Problem to work on
Below are some records; find each line that carries the word "geometry" and copy it.

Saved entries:
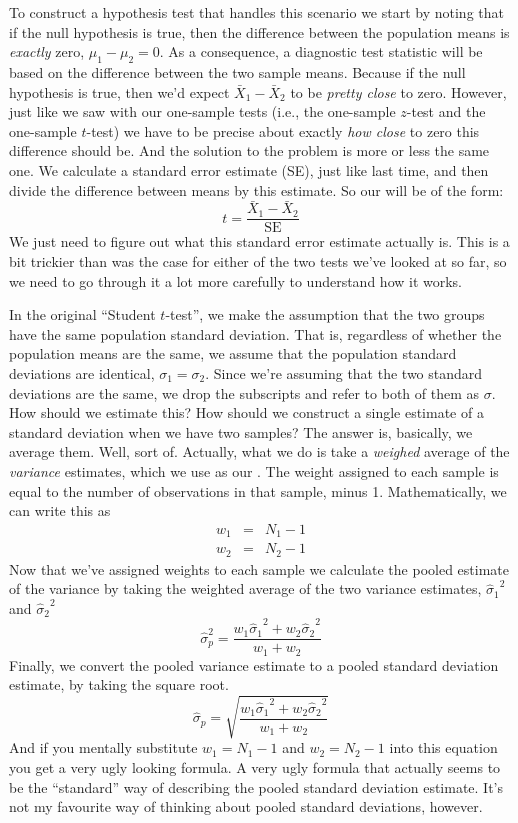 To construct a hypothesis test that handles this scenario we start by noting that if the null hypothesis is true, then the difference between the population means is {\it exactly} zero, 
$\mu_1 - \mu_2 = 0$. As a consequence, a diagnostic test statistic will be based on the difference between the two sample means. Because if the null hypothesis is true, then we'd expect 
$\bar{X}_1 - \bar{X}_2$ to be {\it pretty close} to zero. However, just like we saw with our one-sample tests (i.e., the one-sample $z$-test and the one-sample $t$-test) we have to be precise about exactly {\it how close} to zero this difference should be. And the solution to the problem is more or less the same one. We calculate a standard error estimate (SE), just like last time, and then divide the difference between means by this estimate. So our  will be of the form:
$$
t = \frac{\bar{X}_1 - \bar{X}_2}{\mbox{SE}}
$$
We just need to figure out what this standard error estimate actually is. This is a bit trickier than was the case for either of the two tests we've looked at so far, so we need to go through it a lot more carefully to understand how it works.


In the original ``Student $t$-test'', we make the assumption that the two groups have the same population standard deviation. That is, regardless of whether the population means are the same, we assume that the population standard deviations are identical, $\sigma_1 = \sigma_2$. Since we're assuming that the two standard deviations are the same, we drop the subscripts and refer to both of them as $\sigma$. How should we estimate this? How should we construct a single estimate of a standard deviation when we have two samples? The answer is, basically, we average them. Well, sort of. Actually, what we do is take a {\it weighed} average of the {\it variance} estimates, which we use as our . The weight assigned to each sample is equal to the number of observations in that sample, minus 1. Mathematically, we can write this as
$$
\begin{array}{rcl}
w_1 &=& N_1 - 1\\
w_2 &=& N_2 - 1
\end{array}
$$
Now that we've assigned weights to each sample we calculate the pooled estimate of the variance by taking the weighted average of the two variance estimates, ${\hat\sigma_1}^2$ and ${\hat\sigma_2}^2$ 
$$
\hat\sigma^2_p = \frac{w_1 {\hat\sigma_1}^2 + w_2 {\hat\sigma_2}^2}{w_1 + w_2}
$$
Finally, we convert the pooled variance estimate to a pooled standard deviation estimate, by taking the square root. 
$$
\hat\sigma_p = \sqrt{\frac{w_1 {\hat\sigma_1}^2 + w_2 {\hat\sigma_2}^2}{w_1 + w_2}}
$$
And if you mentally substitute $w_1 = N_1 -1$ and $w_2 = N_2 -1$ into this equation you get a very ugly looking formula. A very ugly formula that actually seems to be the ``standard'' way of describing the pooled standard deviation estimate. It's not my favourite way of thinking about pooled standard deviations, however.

...

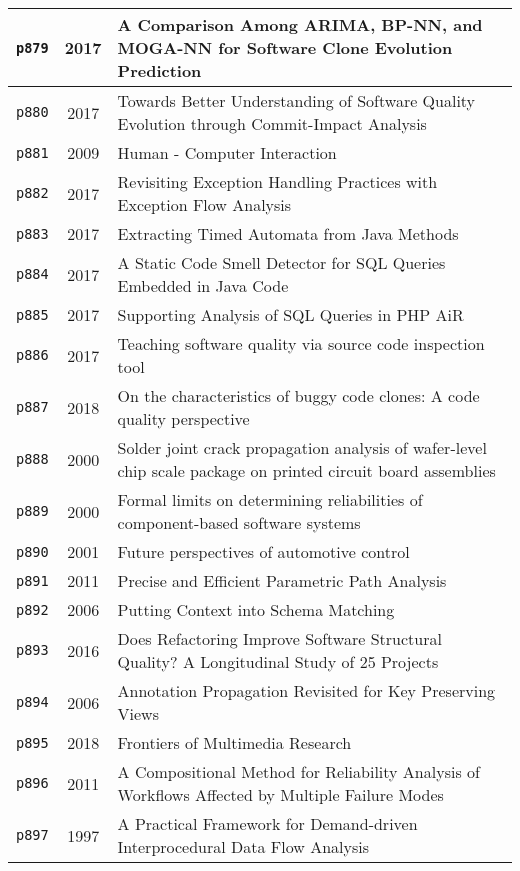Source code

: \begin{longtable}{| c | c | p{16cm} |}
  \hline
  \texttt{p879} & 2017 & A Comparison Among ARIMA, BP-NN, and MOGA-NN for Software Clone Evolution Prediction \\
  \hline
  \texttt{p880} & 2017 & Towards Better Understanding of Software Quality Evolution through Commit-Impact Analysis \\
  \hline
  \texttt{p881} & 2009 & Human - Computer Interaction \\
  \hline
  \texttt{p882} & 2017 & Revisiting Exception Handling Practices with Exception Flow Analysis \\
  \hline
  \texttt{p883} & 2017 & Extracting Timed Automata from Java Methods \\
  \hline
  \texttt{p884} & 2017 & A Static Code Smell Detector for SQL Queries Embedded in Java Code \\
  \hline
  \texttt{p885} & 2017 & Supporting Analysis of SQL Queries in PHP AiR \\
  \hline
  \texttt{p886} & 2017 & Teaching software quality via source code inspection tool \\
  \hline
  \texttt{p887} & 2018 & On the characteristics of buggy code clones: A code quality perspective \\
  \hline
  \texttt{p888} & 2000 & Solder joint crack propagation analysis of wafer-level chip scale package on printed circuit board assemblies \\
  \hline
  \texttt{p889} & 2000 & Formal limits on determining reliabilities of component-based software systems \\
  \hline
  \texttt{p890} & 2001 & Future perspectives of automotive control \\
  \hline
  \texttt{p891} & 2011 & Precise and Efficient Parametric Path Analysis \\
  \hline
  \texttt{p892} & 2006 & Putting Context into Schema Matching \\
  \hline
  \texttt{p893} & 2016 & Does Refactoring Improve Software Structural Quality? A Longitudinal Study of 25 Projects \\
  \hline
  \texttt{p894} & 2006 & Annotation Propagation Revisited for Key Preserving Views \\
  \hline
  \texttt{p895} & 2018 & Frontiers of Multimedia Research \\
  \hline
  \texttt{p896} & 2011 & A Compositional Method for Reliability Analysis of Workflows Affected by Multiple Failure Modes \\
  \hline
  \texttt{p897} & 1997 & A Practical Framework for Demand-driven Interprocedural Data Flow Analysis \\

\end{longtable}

...

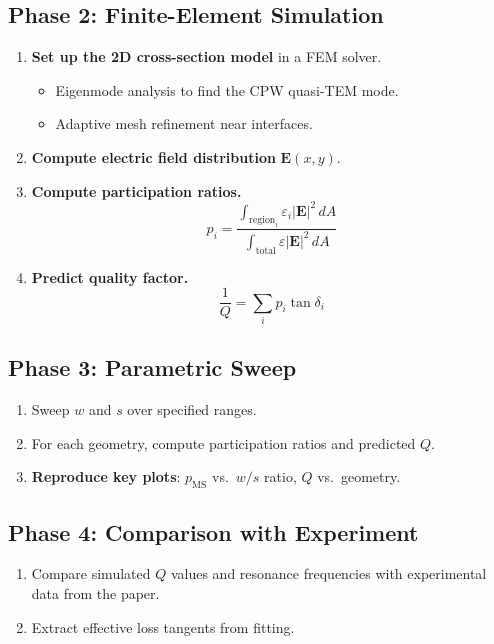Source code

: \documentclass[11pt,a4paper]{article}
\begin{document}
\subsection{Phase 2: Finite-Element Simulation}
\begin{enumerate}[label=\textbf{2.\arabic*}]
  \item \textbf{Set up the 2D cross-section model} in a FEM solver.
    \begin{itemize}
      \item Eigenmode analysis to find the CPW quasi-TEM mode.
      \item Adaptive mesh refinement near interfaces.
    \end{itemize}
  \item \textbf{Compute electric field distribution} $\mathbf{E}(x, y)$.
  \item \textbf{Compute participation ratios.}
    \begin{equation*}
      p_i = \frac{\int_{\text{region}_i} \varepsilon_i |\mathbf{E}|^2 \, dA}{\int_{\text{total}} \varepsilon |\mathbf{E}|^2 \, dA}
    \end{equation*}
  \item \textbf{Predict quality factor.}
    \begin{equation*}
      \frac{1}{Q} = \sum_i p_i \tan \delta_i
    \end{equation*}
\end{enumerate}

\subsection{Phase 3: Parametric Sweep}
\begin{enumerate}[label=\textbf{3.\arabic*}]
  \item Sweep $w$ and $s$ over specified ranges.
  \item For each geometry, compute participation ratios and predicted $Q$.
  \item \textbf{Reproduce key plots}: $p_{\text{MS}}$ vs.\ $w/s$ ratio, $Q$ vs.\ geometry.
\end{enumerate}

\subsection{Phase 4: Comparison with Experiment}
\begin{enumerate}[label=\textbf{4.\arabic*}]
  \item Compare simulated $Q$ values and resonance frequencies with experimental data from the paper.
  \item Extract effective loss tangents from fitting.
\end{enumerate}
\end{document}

Response to this task
  \item For each geometry, compute participation ratios and predicted $Q$.
  \item \textbf{Reproduce key plots}: $p_{\text{MS}}$ vs.\ $w/s$ ratio, $Q$ vs.\ geometry.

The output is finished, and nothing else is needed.